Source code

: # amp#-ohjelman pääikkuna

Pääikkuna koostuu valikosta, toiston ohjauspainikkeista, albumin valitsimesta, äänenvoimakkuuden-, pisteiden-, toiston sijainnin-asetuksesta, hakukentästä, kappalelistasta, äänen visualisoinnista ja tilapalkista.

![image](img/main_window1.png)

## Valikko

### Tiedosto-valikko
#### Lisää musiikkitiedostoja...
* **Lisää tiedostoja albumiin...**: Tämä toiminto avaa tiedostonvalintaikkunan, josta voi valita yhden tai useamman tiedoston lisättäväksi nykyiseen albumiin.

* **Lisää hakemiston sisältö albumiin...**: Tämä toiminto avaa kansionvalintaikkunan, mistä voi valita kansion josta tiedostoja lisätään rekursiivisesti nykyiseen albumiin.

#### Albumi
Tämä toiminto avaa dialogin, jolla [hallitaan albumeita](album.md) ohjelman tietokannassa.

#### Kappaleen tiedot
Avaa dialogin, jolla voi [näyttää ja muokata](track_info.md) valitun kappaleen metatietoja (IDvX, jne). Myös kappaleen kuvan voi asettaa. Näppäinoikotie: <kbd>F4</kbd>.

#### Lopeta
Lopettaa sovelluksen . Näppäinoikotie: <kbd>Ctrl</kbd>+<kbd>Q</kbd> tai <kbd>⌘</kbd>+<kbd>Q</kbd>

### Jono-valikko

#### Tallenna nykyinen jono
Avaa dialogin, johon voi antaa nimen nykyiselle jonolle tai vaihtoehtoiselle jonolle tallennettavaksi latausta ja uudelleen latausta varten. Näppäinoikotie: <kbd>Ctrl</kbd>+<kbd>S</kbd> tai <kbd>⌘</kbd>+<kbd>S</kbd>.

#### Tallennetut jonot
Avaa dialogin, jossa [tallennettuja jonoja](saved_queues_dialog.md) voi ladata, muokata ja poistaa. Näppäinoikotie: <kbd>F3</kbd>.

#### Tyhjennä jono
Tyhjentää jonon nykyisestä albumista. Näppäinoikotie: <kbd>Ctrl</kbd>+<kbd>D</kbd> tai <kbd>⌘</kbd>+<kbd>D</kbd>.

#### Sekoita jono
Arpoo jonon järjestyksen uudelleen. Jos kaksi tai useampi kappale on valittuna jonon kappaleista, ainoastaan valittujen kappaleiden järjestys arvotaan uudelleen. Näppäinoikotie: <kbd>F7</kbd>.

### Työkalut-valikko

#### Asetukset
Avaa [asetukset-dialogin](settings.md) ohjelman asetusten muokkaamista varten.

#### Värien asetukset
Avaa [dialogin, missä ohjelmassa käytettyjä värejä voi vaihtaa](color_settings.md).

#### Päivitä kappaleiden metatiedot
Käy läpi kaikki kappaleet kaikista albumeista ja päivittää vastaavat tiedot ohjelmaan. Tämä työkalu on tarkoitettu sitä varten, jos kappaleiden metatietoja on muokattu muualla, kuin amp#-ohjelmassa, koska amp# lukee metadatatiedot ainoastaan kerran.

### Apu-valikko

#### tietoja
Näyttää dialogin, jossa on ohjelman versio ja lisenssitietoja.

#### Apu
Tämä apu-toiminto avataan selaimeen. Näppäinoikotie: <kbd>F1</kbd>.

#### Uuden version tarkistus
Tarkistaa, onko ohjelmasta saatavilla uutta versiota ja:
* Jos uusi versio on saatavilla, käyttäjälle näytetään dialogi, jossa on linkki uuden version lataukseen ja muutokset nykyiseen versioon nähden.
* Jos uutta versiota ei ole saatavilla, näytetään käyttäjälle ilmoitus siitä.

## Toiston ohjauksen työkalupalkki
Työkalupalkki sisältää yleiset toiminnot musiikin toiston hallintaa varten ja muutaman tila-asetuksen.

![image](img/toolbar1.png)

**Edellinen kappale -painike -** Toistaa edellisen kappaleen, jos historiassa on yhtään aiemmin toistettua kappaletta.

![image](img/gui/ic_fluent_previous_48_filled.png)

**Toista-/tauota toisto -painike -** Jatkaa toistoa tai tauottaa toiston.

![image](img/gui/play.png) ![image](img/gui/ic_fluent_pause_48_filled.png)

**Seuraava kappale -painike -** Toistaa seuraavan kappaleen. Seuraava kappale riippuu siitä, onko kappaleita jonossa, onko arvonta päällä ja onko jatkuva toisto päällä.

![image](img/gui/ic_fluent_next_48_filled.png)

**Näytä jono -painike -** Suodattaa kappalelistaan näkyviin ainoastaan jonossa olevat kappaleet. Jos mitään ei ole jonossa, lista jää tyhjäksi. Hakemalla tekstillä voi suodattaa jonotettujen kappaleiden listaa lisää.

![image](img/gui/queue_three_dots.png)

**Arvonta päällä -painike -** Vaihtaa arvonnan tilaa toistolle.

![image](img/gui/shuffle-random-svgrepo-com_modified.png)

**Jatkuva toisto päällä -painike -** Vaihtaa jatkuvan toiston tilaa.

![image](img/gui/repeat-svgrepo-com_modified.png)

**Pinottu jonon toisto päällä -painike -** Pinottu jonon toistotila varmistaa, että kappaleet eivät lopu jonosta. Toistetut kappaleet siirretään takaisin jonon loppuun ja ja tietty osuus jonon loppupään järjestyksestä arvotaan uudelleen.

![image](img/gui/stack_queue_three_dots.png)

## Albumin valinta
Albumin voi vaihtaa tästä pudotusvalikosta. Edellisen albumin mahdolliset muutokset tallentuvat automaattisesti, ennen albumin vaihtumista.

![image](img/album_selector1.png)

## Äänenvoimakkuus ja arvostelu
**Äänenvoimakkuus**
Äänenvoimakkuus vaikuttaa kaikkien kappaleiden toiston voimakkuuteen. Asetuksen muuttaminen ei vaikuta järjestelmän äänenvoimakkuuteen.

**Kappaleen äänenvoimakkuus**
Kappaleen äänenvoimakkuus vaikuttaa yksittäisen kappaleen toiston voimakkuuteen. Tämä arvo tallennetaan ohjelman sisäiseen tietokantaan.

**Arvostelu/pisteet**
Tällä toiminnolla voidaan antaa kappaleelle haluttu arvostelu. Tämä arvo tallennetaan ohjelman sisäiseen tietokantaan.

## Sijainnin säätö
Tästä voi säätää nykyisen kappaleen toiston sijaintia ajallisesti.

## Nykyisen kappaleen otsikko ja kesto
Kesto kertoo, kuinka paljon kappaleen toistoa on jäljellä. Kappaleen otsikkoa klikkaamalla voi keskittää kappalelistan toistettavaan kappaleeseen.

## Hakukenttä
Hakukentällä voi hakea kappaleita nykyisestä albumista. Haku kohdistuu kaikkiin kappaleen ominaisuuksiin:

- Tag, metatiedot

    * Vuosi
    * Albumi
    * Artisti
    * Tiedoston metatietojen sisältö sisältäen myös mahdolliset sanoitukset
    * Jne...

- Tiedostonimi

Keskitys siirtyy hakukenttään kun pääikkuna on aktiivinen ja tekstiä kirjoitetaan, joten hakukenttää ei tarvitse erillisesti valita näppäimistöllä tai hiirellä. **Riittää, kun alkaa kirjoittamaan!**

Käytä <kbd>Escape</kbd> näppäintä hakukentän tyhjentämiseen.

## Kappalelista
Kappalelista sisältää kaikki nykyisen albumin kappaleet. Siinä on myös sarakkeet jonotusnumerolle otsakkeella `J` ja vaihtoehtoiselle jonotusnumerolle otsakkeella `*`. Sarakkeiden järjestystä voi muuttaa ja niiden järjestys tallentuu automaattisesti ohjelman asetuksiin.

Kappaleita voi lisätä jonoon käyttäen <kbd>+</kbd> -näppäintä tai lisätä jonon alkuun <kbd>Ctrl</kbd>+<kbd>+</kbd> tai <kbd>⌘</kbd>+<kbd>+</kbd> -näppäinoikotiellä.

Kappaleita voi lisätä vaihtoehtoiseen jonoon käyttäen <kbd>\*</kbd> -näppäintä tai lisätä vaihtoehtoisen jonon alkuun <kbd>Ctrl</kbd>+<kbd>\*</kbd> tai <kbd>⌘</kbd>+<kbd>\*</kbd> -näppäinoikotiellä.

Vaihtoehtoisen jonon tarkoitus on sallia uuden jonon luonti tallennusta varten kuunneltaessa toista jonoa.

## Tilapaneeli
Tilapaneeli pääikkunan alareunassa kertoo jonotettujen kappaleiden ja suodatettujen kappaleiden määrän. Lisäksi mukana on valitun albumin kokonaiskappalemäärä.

[THE PROBLEM]
Please copy, exactly as written, every line in the listing above from the line with "Äänenvoimakkuus vaikuttaa kaikkien" up to and including the line with "## Tilapaneeli".

[TASK RESPONSE]
Äänenvoimakkuus vaikuttaa kaikkien kappaleiden toiston voimakkuuteen. Asetuksen muuttaminen ei vaikuta järjestelmän äänenvoimakkuuteen.

**Kappaleen äänenvoimakkuus**
Kappaleen äänenvoimakkuus vaikuttaa yksittäisen kappaleen toiston voimakkuuteen. Tämä arvo tallennetaan ohjelman sisäiseen tietokantaan.

**Arvostelu/pisteet**
Tällä toiminnolla voidaan antaa kappaleelle haluttu arvostelu. Tämä arvo tallennetaan ohjelman sisäiseen tietokantaan.

## Sijainnin säätö
Tästä voi säätää nykyisen kappaleen toiston sijaintia ajallisesti.

## Nykyisen kappaleen otsikko ja kesto
Kesto kertoo, kuinka paljon kappaleen toistoa on jäljellä. Kappaleen otsikkoa klikkaamalla voi keskittää kappalelistan toistettavaan kappaleeseen.

## Hakukenttä
Hakukentällä voi hakea kappaleita nykyisestä albumista. Haku kohdistuu kaikkiin kappaleen ominaisuuksiin:

- Tag, metatiedot

    * Vuosi
    * Albumi
    * Artisti
    * Tiedoston metatietojen sisältö sisältäen myös mahdolliset sanoitukset
    * Jne...

- Tiedostonimi

Keskitys siirtyy hakukenttään kun pääikkuna on aktiivinen ja tekstiä kirjoitetaan, joten hakukenttää ei tarvitse erillisesti valita näppäimistöllä tai hiirellä. **Riittää, kun alkaa kirjoittamaan!**

Käytä <kbd>Escape</kbd> näppäintä hakukentän tyhjentämiseen.

## Kappalelista
Kappalelista sisältää kaikki nykyisen albumin kappaleet. Siinä on myös sarakkeet jonotusnumerolle otsakkeella `J` ja vaihtoehtoiselle jonotusnumerolle otsakkeella `*`. Sarakkeiden järjestystä voi muuttaa ja niiden järjestys tallentuu automaattisesti ohjelman asetuksiin.

Kappaleita voi lisätä jonoon käyttäen <kbd>+</kbd> -näppäintä tai lisätä jonon alkuun <kbd>Ctrl</kbd>+<kbd>+</kbd> tai <kbd>⌘</kbd>+<kbd>+</kbd> -näppäinoikotiellä.

Kappaleita voi lisätä vaihtoehtoiseen jonoon käyttäen <kbd>\*</kbd> -näppäintä tai lisätä vaihtoehtoisen jonon alkuun <kbd>Ctrl</kbd>+<kbd>\*</kbd> tai <kbd>⌘</kbd>+<kbd>\*</kbd> -näppäinoikotiellä.

Vaihtoehtoisen jonon tarkoitus on sallia uuden jonon luonti tallennusta varten kuunneltaessa toista jonoa.

## Tilapaneeli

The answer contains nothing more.